Ironically, what we learn is that we were never really secure in those things in the first place, we just felt that way. It was a false security. But it was such a pleasant and comforting feeling that we never examined it too deeply. The feelings were merely props like those used in movie studios. They looked solid and real, but they were just thin veneers that easily deceived us.
While having your security removed from you is a terribly painful reality, it is an instructive one. Security is not a bad thing, nor is wanting security. We must just be very, very careful where we place it, and whom we place it in. The best of people can let us down. The most secure of situations can go south suddenly and without warning.
There is only one place to go for true security, and that is in the One who holds all things together. Everything in our lives is in constant transition. This means that earthly security is going to be a transient experience at best. Only God never changes (Mal 3:6).

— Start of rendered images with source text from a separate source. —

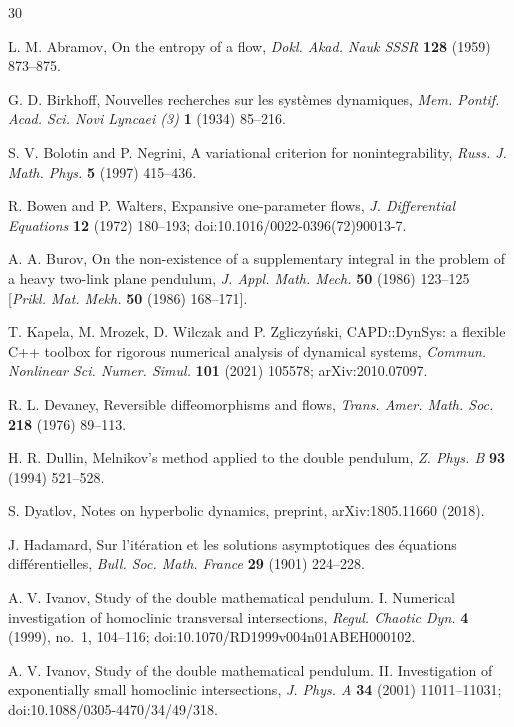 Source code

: \documentclass[11pt]{article}
\theoremstyle{definition}
\begin{document}
\begin{thebibliography}{30}

 L. M. Abramov, On the entropy of a flow, \emph{Dokl. Akad. Nauk SSSR} \textbf{128} (1959) 873--875.

 G. D. Birkhoff, Nouvelles recherches sur les syst\`emes dynamiques, \emph{Mem. Pontif. Acad. Sci. Novi Lyncaei (3)} \textbf{1} (1934) 85--216.

 S. V. Bolotin and P. Negrini, A variational criterion for nonintegrability, \emph{Russ. J. Math. Phys.} \textbf{5} (1997) 415--436.

 R. Bowen and P. Walters, Expansive one-parameter flows, \emph{J. Differential Equations} \textbf{12} (1972) 180--193; doi:10.1016/0022-0396(72)90013-7.

 A. A. Burov, On the non-existence of a supplementary integral in the problem of a heavy two-link plane pendulum, \emph{J. Appl. Math. Mech.} \textbf{50} (1986) 123--125 [\emph{Prikl. Mat. Mekh.} \textbf{50} (1986) 168--171].

 T. Kapela, M. Mrozek, D. Wilczak and P. Zgliczy\'nski, CAPD::DynSys: a flexible C++ toolbox for rigorous numerical analysis of dynamical systems, \emph{Commun. Nonlinear Sci. Numer. Simul.} \textbf{101} (2021) 105578; arXiv:2010.07097.

 R. L. Devaney, Reversible diffeomorphisms and flows, \emph{Trans. Amer. Math. Soc.} \textbf{218} (1976) 89--113.

 H. R. Dullin, Melnikov's method applied to the double pendulum, \emph{Z. Phys. B} \textbf{93} (1994) 521--528.

 S. Dyatlov, Notes on hyperbolic dynamics, preprint, arXiv:1805.11660 (2018).

 J. Hadamard, Sur l'it\'eration et les solutions asymptotiques des \'equations diff\'erentielles, \emph{Bull. Soc. Math. France} \textbf{29} (1901) 224--228.

 A. V. Ivanov, Study of the double mathematical pendulum. I. Numerical investigation of homoclinic transversal intersections, \emph{Regul. Chaotic Dyn.} \textbf{4} (1999), no.~1, 104--116; doi:10.1070/RD1999v004n01ABEH000102.

 A. V. Ivanov, Study of the double mathematical pendulum. II. Investigation of exponentially small homoclinic intersections, \emph{J. Phys. A} \textbf{34} (2001) 11011--11031; doi:10.1088/0305-4470/34/49/318.


\end{thebibliography}
\end{document}
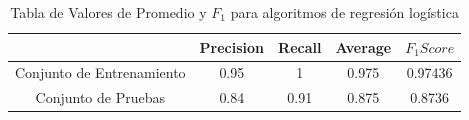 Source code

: \begin{table}[h]
\begin{center}
\begin{tabular}{c|cc|c|c|}
& Precision & Recall & Average & $F_1 Score$ \\
\hline
Conjunto de Entrenamiento & 0.95 & 1 & 0.975 &  0.97436 \\ 
Conjunto de Pruebas & 0.84 & 0.91 & 0.875 &  0.8736 \\ 
\end{tabular}

\label{tab:valores}
\caption{Tabla de Valores de Promedio y $F_1$ para algoritmos de regresi\'on log\'istica}
\end{center}
\end{table}


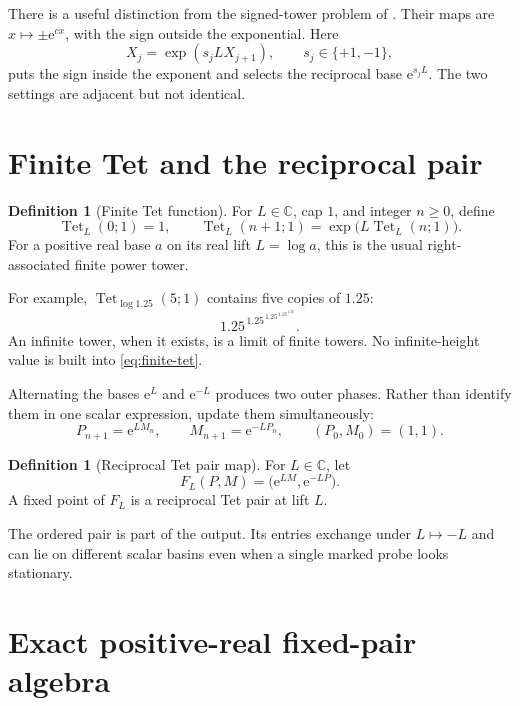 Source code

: \documentclass[11pt]{article}
\theoremstyle{definition}
\newtheorem{definition}[theorem]{Definition}
\theoremstyle{remark}
\newcommand{\C}{\mathbb C}
\newcommand{\Tet}{\operatorname{Tet}}
\newcommand{\e}{\mathrm e}
\begin{document}
There is a useful distinction from the signed-tower problem of \citet{MazetHalberstadt2025}.  Their maps are $x\mapsto \pm \e^{cx}$, with the sign outside the exponential.  Here
\[
  X_j=\exp(s_jL X_{j+1}),\qquad s_j\in\{+1,-1\},
\]
puts the sign inside the exponent and selects the reciprocal base $\e^{s_jL}$.  The two settings are adjacent but not identical.

\section{Finite Tet and the reciprocal pair}

\begin{definition}[Finite Tet function]
For $L\in\C$, cap $1$, and integer $n\ge0$, define
\begin{equation}
  \Tet_L(0;1)=1,
  \qquad
  \Tet_L(n+1;1)=\exp\!\bigl(L\Tet_L(n;1)\bigr).
  \label{eq:finite-tet}
\end{equation}
For a positive real base $a$ on its real lift $L=\log a$, this is the usual right-associated finite power tower.
\end{definition}

For example, $\Tet_{\log 1.25}(5;1)$ contains five copies of $1.25$:
\[
  1.25^{\,1.25^{\,1.25^{\,1.25^{\,1.25}}}}.
\]
An infinite tower, when it exists, is a limit of finite towers.  No infinite-height value is built into \cref{eq:finite-tet}.

Alternating the bases $\e^L$ and $\e^{-L}$ produces two outer phases.  Rather than identify them in one scalar expression, update them simultaneously:
\begin{equation}
  P_{n+1}=\e^{LM_n},\qquad
  M_{n+1}=\e^{-LP_n},
  \qquad (P_0,M_0)=(1,1).
  \label{eq:pair-recurrence}
\end{equation}

\begin{definition}[Reciprocal Tet pair map]
For $L\in\C$, let
\begin{equation}
  F_L(P,M)=\bigl(\e^{LM},\e^{-LP}\bigr).
  \label{eq:pair-map}
\end{equation}
A fixed point of $F_L$ is a reciprocal Tet pair at lift $L$.
\end{definition}

The ordered pair is part of the output.  Its entries exchange under $L\mapsto-L$ and can lie on different scalar basins even when a single marked probe looks stationary.

\section{Exact positive-real fixed-pair algebra}
\end{document}
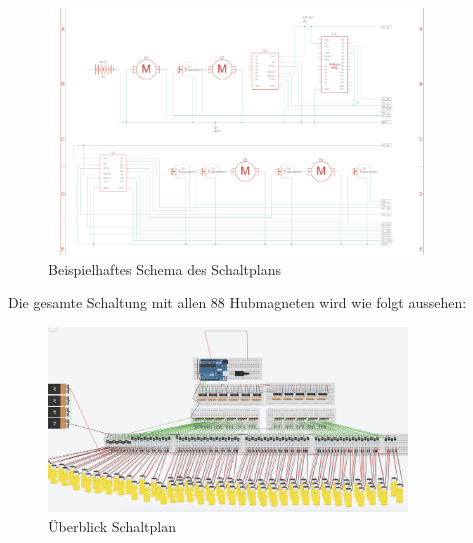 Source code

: \begin{figure}[htbp]
	\centering
	\includegraphics[width=0.9\textwidth]{img/SchematischeSchaltungExp}
	\caption{Beispielhaftes Schema des Schaltplans}
	\label{img:SchaltungExpSchema}
\end{figure}

Die gesamte Schaltung mit allen 88 Hubmagneten wird wie folgt aussehen:

\begin{figure}[htbp]
	\centering
	\includegraphics [width=0.85\textwidth] {img/SchaltungGesamt}
	\caption{Überblick Schaltplan}
	\label{img:Schaltplan}
\end{figure}


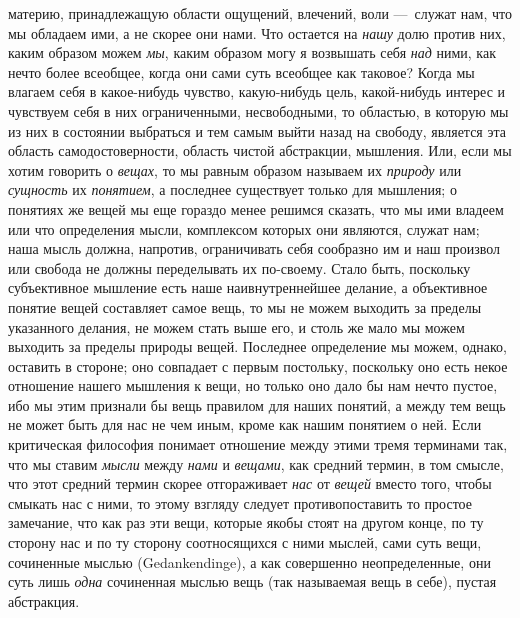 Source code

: материю, принадлежащую области ощущений, влечений, воли —~служат нам, что
мы обладаем ими, а не скорее они нами. Что остается на
{\em нашу} долю против них, каким образом можем
{\em мы}, каким образом могу я возвышать себя
{\em над} ними, как нечто более всеобщее, когда они
сами суть всеобщее как таковое? Когда мы влагаем себя в какое-нибудь
чувство, какую-нибудь цель, какой-нибудь интерес и чувствуем себя в них
ограниченными, несвободными, то областью, в которую мы из них в состоянии
выбраться и тем самым выйти назад на свободу, является эта область
самодостоверности, область чистой абстракции, мышления. Или, если мы хотим
говорить о {\em вещах}, то мы равным образом называем
их {\em природу} или {\em сущность}
их {\em понятием}, а последнее существует только для
мышления; о понятиях же вещей мы еще гораздо менее решимся сказать, что мы
ими владеем или что определения мысли, комплексом которых они являются,
служат нам; наша мысль должна, напротив, ограничивать себя сообразно им и
наш произвол или свобода не должны переделывать их по-своему. Стало быть,
поскольку субъективное мышление есть наше наивнутреннейшее делание, а
объективное понятие вещей составляет самое вещь, то мы не можем выходить за
пределы указанного делания, не можем стать выше его, и столь же мало мы
можем выходить за пределы природы вещей. Последнее определение мы можем,
однако, оставить в стороне; оно совпадает с первым постольку, поскольку оно
есть некое отношение нашего мышления к вещи, но только оно дало бы нам
нечто пустое, ибо мы этим признали бы вещь правилом для наших понятий, а
между тем вещь не может быть для нас не чем иным, кроме как нашим понятием
о ней. Если критическая философия понимает отношение между этими тремя
терминами так, что мы ставим {\em мысли} между
{\em нами} и {\em вещами}, как
средний термин, в том смысле, что этот средний термин скорее отгораживает
{\em нас} от {\em вещей} вместо
того, чтобы смыкать нас с ними, то этому взгляду следует противопоставить
то простое замечание, что как раз эти вещи, которые якобы стоят на другом
конце, по ту сторону нас и по ту сторону соотносящихся с ними мыслей, сами
суть вещи, сочиненные мыслью (Gedankendinge), а как совершенно
неопределенные, они суть лишь {\em одна} сочиненная
мыслью вещь (так называемая вещь в себе), пустая абстракция.

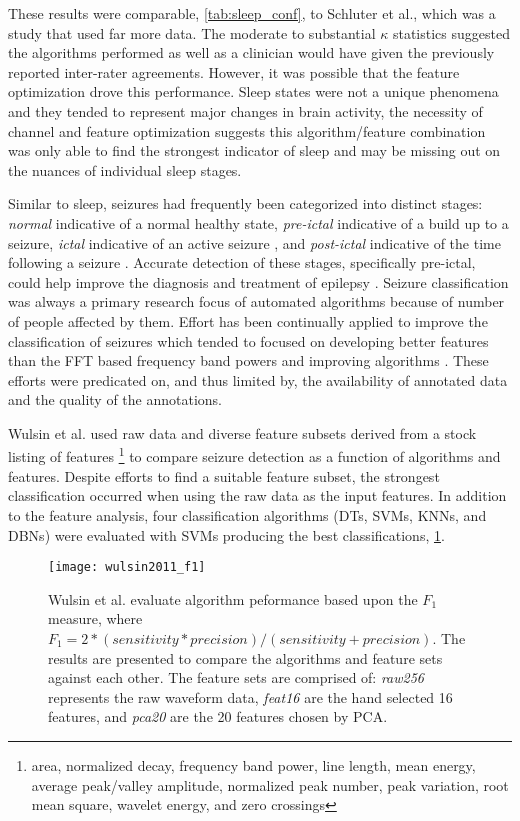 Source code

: These results were comparable, \cref{tab:sleep_conf}, to Schluter et al., which was a study that used far more data. The moderate to substantial $\kappa$ statistics suggested the algorithms performed as well as a clinician would have given the previously reported inter-rater agreements. However, it was possible that the feature optimization drove this performance. Sleep states were not a unique phenomena and they tended to represent major changes in brain activity, the necessity of channel and feature optimization suggests this algorithm/feature combination was only able to find the strongest indicator of sleep and may be missing out on the nuances of individual sleep stages.

Similar to sleep, seizures had frequently been categorized into distinct stages: \emph{normal} indicative of a normal healthy state, \emph{pre-ictal} indicative of a build up to a seizure, \emph{ictal} indicative of an active seizure \cite{Acharya2012}, and \emph{post-ictal} indicative of the time following a seizure \cite{Chu2017}. Accurate detection of these stages, specifically pre-ictal, could help improve the diagnosis and treatment of epilepsy \cite{Ramgopal2014}. Seizure classification was always a primary research focus of automated algorithms because of number of people affected by them\cite{Ramgopal2014}. Effort has been continually applied to improve the classification of seizures which tended to focused on developing better features than the \ac{FFT} based frequency band powers \cite{Wulsin2011,Bajaj2012,Chu2017} and improving algorithms \cite{Acharya2012,Ghosh-Dastidar2007,Subasi2005}. These efforts were predicated on, and thus limited by, the availability of annotated data and the quality of the annotations.

Wulsin et al.\cite{Wulsin2011} used raw data and diverse feature subsets derived from a stock listing of features \footnote{area, normalized decay, frequency band power, line length, mean energy, average peak/valley amplitude, normalized peak number, peak variation, root mean square, wavelet energy, and zero crossings} to compare seizure detection as a function of algorithms and features. Despite efforts to find a suitable feature subset, the strongest classification occurred when using the raw data as the input features. In addition to the feature analysis, four classification algorithms (\acp{DT}, \acp{SVM}, \acp{KNN}, and \acp{DBN}) were evaluated with \acp{SVM} producing the best classifications, \cref{fig:wulsin2011_f1}.

\begin{figure}[ht]
\centering
\texttt{[image: wulsin2011\_f1]}
\caption[F1 Performance of Four Supervised Algorithms]{Wulsin et al. evaluate algorithm peformance based upon the $F_{1}$ measure, where $F_{1}=2*(sensitivity*precision)/(sensitivity+precision)$. The results are presented to compare the algorithms and feature sets against each other. The feature sets are comprised of: \textit{raw256} represents the raw waveform data, \textit{feat16} are the hand selected 16 features, and \textit{pca20} are the 20 features chosen by \ac{PCA}. }
\label{fig:wulsin2011_f1}
\end{figure}

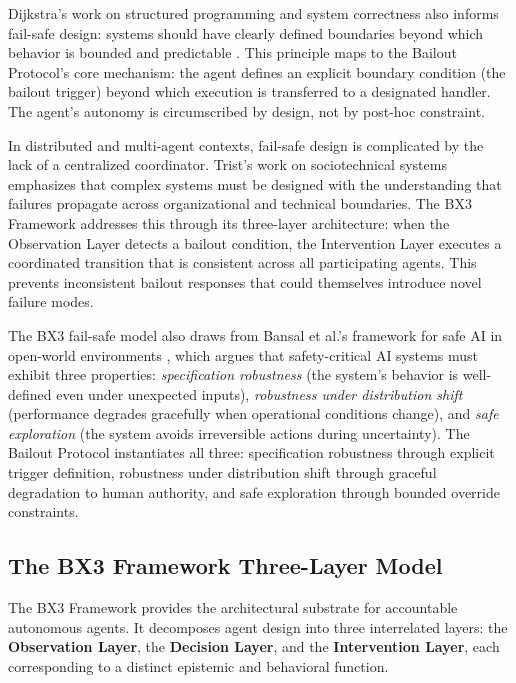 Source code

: Dijkstra's work on structured programming and system correctness also informs fail-safe design: systems should have clearly defined boundaries beyond which behavior is bounded and predictable \cite{dijkstra1982}. This principle maps to the Bailout Protocol's core mechanism: the agent defines an explicit boundary condition (the bailout trigger) beyond which execution is transferred to a designated handler. The agent's autonomy is circumscribed by design, not by post-hoc constraint.

In distributed and multi-agent contexts, fail-safe design is complicated by the lack of a centralized coordinator. Trist's work on sociotechnical systems \cite{tristr81} emphasizes that complex systems must be designed with the understanding that failures propagate across organizational and technical boundaries. The BX3 Framework addresses this through its three-layer architecture: when the Observation Layer detects a bailout condition, the Intervention Layer executes a coordinated transition that is consistent across all participating agents. This prevents inconsistent bailout responses that could themselves introduce novel failure modes.

The BX3 fail-safe model also draws from Bansal et al.'s framework for safe AI in open-world environments \cite{bansal2019}, which argues that safety-critical AI systems must exhibit three properties: \textit{specification robustness} (the system's behavior is well-defined even under unexpected inputs), \textit{robustness under distribution shift} (performance degrades gracefully when operational conditions change), and \textit{safe exploration} (the system avoids irreversible actions during uncertainty). The Bailout Protocol instantiates all three: specification robustness through explicit trigger definition, robustness under distribution shift through graceful degradation to human authority, and safe exploration through bounded override constraints.

\subsection{The BX3 Framework Three-Layer Model}

The BX3 Framework provides the architectural substrate for accountable autonomous agents. It decomposes agent design into three interrelated layers: the \textbf{Observation Layer}, the \textbf{Decision Layer}, and the \textbf{Intervention Layer}, each corresponding to a distinct epistemic and behavioral function.

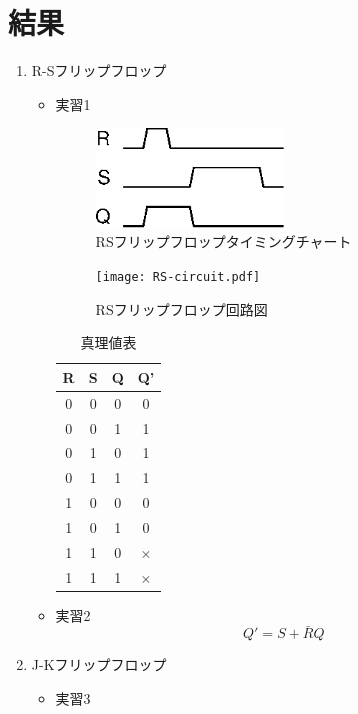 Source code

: \documentclass[dvipdfmx, a4paper]{jsarticle}
\begin{document}
	\section{結果}
		\begin{enumerate}
			\item R-Sフリップフロップ
				\begin{itemize}
					\item 実習1
						\begin{figure}
							\center
							\includegraphics[width=5cm]{rs.eps}
							\caption{RSフリップフロップタイミングチャート}
						\end{figure}
						\begin{figure}
							\center
							\texttt{[image: RS-circuit.pdf]}
							\caption{RSフリップフロップ回路図}
						\end{figure}
						\begin{table}[H]
							\center
							\caption{真理値表}
							\begin{tabular}{|c|c|c|c|}
								\hline
								R & S & Q & Q' \\ \hline
								0 & 0 & 0 & 0 \\ \hline
								0 & 0 & 1 & 1 \\ \hline
								0 & 1 & 0 & 1 \\ \hline
								0 & 1 & 1 & 1 \\ \hline
								1 & 0 & 0 & 0 \\ \hline
								1 & 0 & 1 & 0 \\ \hline
								1 & 1 & 0 & $\times$ \\ \hline
								1 & 1 & 1 & $\times$ \\ \hline
							\end{tabular}
						\end{table}
					\item 実習2
						\begin{equation}
							Q' = S + \bar{R} Q
						\end{equation}
				\end{itemize}
			\item J-Kフリップフロップ
				\begin{itemize}
					\item 実習3

\end{itemize}
\end{enumerate}
\end{document}
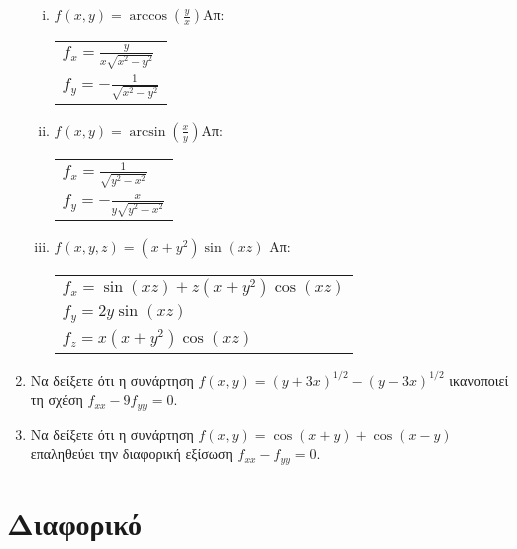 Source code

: \documentclass[a4paper,table]{report}
\begin{document}
\begin{enumerate}
\begin{enumerate}[i)]
      \item $f(x,y)=\arccos(\frac{y}{x})$\hfill Απ: \begin{tabular}{l}
          $f_x=\frac{y}{x\sqrt{x^2-y^2}}$ \\ 
          $f_y=-\frac{1}{\sqrt{x^2-y^2}}$
        \end{tabular}

      \item $f(x,y)=\arcsin(\frac{x}{y})$\hfill Απ: \begin{tabular}{l}
          $f_x=\frac{1}{\sqrt{y^2-x^2}}$ \\ 
          $f_y=-\frac{x}{y\sqrt{y^2-x^2}}$
        \end{tabular}

      \item $ f(x,y,z) = (x+y^{2}) \sin{(xz)} $ \hfill Απ: \begin{tabular}{l}
          $ f_{x} = \sin{(xz)} + z(x+y^{2}) \cos{(xz)} $ \\
          $ f_{y} = 2y \sin{(xz)} $ \\
          $ f_{z} = x(x+y^{2}) \cos{(xz)} $
        \end{tabular} 
    \end{enumerate}

  \item Να δείξετε ότι η συνάρτηση $ f(x,y) = (y+3x)^{1/2} - 
    (y-3x)^{1/2} $ ικανοποιεί τη σχέση $ f_{xx} - 9 f_{yy} = 0 $.
  \item Να δείξετε ότι η συνάρτηση $ f(x,y) = \cos{(x+y)} + \cos{(x-y)} $ 
    επαληθεύει την διαφορική εξίσωση $ f_{xx} - f_{yy} = 0 $.
\end{enumerate}


\section*{Διαφορικό}
\end{document}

We are often tempted to place our security in the blessings and gifts that God has so generously given us. But even all those things are temporary. It is only the Giver who never changes. We can end up trusting in what God has provided for us, rather than in God Himself. We end up becoming devoted to the gift, rather than the One who gave it to us. We never do this intentionally. It is just one of the pitfalls of desiring earthly security.
It was Corrie Ten Boom, the survivor of a German Concentration camp, who taught that we should never hold things too tightly, because it hurts so much when the Lord has to pry our fingers loose from them. But it is precisely this pain that the Lord is trying to spare us from. He knows that there is no security in life apart from Him. Far from trying to make us miserable, He is trying to safeguard our hearts from inevitable pain and disillusionment.
True security is in knowing that there is a God and that He does indeed love me. It involves knowing that He alone will never fail me or desert me in this life. He alone will never change, though everything around us does. True security looks to the character of God for security, not the transient and fragile facades of earthly security that look so appealing.
True security involves keeping one eye firmly fixed on eternity, remembering that only then and there will life be totally secure, safe and trouble free. Only with Christ is there any true security. Everything else is just illusion.
Don’t give up on security; just be careful where you seek it.